* **Exercise brief**
Each line below from the one containing "-668.3044 & 1358.609" through the one containing "their classification as" should be output exactly as it stands, and no other line should appear.

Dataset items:
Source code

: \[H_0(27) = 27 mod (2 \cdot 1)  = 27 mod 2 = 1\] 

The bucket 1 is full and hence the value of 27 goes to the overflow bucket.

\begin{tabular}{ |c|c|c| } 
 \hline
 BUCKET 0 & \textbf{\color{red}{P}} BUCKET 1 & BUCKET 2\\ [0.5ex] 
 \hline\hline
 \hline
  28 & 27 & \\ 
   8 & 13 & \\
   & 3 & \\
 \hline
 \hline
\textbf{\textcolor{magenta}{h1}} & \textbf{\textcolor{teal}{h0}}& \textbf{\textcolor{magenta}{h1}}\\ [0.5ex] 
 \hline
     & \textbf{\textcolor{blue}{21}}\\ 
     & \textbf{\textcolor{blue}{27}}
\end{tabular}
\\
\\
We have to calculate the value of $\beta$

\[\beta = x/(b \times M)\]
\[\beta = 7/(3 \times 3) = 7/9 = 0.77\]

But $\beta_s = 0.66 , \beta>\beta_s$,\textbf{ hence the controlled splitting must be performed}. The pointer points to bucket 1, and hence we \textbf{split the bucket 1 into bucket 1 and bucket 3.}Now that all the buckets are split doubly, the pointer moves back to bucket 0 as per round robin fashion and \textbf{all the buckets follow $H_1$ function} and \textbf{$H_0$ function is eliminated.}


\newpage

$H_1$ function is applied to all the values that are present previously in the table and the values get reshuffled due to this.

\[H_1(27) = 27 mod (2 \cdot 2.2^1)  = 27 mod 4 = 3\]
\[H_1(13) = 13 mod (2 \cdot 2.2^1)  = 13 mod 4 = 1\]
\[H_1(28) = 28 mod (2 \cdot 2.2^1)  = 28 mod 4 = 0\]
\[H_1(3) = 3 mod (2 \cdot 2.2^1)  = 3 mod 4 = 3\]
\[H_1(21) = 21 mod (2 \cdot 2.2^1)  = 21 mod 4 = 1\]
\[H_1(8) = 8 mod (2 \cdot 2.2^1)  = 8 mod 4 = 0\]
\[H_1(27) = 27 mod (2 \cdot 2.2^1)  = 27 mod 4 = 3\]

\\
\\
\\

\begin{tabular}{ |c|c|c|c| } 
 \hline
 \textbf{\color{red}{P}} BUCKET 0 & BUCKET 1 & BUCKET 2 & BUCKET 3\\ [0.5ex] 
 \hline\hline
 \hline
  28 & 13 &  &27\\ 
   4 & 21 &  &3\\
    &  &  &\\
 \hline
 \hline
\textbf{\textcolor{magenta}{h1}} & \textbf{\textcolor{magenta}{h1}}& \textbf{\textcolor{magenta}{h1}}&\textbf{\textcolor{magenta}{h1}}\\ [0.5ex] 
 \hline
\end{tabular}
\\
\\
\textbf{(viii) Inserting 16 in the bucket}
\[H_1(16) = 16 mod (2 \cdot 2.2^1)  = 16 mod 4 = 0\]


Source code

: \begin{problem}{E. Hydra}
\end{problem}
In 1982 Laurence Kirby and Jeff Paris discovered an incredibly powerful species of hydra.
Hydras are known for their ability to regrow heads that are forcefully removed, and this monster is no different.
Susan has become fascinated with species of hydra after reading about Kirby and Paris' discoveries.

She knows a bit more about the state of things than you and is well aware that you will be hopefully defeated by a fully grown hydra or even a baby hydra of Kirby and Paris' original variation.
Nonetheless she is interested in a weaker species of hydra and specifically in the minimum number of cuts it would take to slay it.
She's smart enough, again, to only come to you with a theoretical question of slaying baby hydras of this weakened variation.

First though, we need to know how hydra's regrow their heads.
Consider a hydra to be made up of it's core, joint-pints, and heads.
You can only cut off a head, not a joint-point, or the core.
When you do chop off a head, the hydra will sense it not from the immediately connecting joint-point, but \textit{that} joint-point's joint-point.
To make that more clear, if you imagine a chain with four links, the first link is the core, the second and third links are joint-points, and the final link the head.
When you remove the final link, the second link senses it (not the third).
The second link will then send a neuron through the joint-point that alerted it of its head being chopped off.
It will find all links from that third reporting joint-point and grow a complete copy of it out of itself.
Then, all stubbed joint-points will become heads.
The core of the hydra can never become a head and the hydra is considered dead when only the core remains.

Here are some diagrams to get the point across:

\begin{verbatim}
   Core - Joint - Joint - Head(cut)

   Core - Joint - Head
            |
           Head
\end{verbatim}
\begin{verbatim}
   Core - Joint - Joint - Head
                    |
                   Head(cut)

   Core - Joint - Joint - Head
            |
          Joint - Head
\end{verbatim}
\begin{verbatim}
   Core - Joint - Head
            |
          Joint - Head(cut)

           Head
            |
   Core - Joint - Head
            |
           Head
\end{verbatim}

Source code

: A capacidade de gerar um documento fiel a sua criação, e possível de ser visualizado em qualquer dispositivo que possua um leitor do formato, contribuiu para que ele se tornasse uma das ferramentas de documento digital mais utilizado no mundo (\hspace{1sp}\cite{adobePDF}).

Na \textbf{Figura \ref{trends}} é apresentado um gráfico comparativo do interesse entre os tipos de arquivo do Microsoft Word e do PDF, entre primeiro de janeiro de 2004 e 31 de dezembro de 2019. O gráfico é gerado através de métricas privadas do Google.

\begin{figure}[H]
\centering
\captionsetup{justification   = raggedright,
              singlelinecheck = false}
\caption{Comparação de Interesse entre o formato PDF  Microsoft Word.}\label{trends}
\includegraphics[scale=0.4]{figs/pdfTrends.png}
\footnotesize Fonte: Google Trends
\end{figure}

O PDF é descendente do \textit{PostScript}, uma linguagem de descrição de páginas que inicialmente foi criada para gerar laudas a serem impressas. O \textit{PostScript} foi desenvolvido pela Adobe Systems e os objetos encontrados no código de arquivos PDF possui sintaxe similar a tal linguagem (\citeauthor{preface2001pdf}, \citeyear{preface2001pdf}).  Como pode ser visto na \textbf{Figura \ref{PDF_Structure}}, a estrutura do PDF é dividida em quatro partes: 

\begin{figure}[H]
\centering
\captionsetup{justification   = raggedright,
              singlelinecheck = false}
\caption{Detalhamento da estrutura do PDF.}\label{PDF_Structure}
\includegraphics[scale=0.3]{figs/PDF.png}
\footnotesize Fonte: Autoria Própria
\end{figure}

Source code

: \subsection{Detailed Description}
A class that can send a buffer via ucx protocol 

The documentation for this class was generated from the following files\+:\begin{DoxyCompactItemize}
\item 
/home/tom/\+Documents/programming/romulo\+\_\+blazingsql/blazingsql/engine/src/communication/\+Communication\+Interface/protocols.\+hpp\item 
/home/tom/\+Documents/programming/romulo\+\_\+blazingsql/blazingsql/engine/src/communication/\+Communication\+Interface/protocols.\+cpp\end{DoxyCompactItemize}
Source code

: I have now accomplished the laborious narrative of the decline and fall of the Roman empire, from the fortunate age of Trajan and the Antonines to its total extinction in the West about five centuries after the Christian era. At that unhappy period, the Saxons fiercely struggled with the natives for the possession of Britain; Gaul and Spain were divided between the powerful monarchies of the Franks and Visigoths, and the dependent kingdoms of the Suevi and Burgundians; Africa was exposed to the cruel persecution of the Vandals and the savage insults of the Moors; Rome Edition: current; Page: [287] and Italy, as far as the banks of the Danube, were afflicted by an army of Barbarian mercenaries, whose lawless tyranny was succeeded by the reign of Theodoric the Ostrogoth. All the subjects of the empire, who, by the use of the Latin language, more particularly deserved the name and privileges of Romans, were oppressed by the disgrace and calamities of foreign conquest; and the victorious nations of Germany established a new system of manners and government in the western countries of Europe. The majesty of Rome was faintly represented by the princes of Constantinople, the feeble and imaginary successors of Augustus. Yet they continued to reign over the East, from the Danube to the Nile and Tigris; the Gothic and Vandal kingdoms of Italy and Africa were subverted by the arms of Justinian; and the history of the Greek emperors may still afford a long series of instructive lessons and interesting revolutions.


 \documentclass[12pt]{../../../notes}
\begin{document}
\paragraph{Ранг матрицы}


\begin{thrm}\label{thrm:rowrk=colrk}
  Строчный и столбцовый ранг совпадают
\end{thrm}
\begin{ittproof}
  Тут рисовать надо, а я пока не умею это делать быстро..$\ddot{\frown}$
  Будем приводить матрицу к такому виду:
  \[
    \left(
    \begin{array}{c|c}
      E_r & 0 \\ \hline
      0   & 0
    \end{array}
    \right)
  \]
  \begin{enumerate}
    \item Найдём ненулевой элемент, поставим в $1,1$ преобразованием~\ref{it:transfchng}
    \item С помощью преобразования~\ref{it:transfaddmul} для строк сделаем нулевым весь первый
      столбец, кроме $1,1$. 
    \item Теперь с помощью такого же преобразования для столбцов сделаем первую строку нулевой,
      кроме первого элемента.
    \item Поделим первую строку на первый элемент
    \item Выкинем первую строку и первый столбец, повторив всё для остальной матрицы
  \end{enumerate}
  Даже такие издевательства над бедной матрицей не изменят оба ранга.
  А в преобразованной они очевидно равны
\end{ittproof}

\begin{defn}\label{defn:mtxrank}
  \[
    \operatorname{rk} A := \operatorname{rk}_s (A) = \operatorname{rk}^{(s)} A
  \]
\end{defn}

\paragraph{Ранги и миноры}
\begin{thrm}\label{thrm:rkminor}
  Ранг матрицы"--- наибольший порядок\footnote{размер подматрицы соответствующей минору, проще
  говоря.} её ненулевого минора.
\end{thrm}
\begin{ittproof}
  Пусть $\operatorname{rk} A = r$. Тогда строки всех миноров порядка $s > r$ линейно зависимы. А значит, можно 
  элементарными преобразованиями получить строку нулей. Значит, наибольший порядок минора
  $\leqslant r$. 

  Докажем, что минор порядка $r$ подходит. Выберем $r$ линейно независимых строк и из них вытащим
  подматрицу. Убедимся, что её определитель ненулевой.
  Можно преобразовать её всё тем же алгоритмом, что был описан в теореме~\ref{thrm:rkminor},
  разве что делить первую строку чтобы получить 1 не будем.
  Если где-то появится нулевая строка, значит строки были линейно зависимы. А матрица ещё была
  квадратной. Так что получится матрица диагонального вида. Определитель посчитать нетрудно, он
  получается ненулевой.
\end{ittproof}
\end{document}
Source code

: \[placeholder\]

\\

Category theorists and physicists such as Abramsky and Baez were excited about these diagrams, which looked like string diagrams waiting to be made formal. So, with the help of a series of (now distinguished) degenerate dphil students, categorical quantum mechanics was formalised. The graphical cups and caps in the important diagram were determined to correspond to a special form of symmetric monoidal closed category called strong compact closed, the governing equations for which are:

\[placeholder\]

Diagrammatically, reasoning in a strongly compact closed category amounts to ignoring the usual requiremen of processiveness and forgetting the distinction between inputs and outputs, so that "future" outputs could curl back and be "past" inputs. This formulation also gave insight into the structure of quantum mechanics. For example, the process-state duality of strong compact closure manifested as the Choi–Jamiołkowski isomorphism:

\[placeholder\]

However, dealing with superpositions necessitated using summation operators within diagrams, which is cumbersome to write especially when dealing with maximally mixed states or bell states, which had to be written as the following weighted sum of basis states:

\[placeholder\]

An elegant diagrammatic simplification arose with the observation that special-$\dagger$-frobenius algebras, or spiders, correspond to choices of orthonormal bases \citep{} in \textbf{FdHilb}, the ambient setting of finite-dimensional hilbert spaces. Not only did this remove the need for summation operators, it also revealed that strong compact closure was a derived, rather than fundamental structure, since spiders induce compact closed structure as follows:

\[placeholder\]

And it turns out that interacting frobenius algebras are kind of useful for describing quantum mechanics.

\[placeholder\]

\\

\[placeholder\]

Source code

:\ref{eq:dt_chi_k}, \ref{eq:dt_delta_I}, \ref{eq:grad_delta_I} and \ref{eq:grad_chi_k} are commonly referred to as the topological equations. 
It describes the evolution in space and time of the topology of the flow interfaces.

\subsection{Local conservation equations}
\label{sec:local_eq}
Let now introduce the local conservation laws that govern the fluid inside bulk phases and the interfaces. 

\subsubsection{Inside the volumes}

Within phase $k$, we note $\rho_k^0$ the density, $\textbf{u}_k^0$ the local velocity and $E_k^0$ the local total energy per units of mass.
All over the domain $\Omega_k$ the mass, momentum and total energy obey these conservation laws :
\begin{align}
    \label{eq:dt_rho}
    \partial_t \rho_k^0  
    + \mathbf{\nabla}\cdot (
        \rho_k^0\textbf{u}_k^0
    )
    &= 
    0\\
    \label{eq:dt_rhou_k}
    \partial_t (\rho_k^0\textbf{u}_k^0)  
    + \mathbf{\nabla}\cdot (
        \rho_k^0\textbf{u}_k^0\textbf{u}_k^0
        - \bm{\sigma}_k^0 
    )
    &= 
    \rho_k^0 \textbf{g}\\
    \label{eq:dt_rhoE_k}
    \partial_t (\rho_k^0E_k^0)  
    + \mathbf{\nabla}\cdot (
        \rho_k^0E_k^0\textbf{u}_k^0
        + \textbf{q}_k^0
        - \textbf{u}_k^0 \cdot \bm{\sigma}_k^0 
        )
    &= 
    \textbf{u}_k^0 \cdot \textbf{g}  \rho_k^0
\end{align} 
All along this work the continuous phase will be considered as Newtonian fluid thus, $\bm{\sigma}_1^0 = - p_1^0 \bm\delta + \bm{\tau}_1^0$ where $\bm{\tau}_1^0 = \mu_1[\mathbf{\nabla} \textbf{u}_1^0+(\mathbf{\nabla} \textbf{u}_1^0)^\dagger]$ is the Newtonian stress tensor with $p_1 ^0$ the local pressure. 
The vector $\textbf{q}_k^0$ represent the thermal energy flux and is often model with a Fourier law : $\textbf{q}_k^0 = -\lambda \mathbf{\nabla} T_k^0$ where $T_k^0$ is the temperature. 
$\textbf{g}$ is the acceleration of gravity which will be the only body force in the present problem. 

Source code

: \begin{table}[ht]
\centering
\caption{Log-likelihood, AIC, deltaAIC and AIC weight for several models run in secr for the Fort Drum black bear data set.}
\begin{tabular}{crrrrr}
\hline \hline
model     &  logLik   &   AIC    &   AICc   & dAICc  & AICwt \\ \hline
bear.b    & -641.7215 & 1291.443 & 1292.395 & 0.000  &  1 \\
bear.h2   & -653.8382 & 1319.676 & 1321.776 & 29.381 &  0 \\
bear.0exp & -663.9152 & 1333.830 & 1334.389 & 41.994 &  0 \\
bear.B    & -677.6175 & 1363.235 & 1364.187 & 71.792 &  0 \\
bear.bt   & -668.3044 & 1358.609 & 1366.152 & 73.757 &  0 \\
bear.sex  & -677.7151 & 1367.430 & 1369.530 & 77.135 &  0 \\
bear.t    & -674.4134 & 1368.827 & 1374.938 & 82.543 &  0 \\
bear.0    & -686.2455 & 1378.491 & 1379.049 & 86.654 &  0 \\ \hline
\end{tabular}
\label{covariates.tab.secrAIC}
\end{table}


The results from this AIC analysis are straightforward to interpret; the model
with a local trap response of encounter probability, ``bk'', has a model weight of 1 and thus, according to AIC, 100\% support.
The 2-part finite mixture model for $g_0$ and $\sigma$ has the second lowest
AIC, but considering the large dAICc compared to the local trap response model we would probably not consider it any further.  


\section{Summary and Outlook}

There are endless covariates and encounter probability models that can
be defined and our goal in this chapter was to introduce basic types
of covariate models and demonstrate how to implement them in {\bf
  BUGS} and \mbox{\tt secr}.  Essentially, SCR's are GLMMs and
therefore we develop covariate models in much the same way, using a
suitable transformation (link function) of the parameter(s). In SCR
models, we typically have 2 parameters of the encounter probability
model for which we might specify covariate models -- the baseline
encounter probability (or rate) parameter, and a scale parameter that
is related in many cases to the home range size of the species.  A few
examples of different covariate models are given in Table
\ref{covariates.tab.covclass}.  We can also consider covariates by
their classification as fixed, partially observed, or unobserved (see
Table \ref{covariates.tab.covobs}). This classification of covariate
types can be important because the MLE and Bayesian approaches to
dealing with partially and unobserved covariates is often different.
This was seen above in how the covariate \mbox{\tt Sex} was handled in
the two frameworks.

* **Response to this exercise**
bear.bt   & -668.3044 & 1358.609 & 1366.152 & 73.757 &  0 \\
bear.sex  & -677.7151 & 1367.430 & 1369.530 & 77.135 &  0 \\
bear.t    & -674.4134 & 1368.827 & 1374.938 & 82.543 &  0 \\
bear.0    & -686.2455 & 1378.491 & 1379.049 & 86.654 &  0 \\ \hline
\end{tabular}
\label{covariates.tab.secrAIC}
\end{table}


The results from this AIC analysis are straightforward to interpret; the model
with a local trap response of encounter probability, ``bk'', has a model weight of 1 and thus, according to AIC, 100\% support.
The 2-part finite mixture model for $g_0$ and $\sigma$ has the second lowest
AIC, but considering the large dAICc compared to the local trap response model we would probably not consider it any further.  


\section{Summary and Outlook}

There are endless covariates and encounter probability models that can
be defined and our goal in this chapter was to introduce basic types
of covariate models and demonstrate how to implement them in {\bf
  BUGS} and \mbox{\tt secr}.  Essentially, SCR's are GLMMs and
therefore we develop covariate models in much the same way, using a
suitable transformation (link function) of the parameter(s). In SCR
models, we typically have 2 parameters of the encounter probability
model for which we might specify covariate models -- the baseline
encounter probability (or rate) parameter, and a scale parameter that
is related in many cases to the home range size of the species.  A few
examples of different covariate models are given in Table
\ref{covariates.tab.covclass}.  We can also consider covariates by
their classification as fixed, partially observed, or unobserved (see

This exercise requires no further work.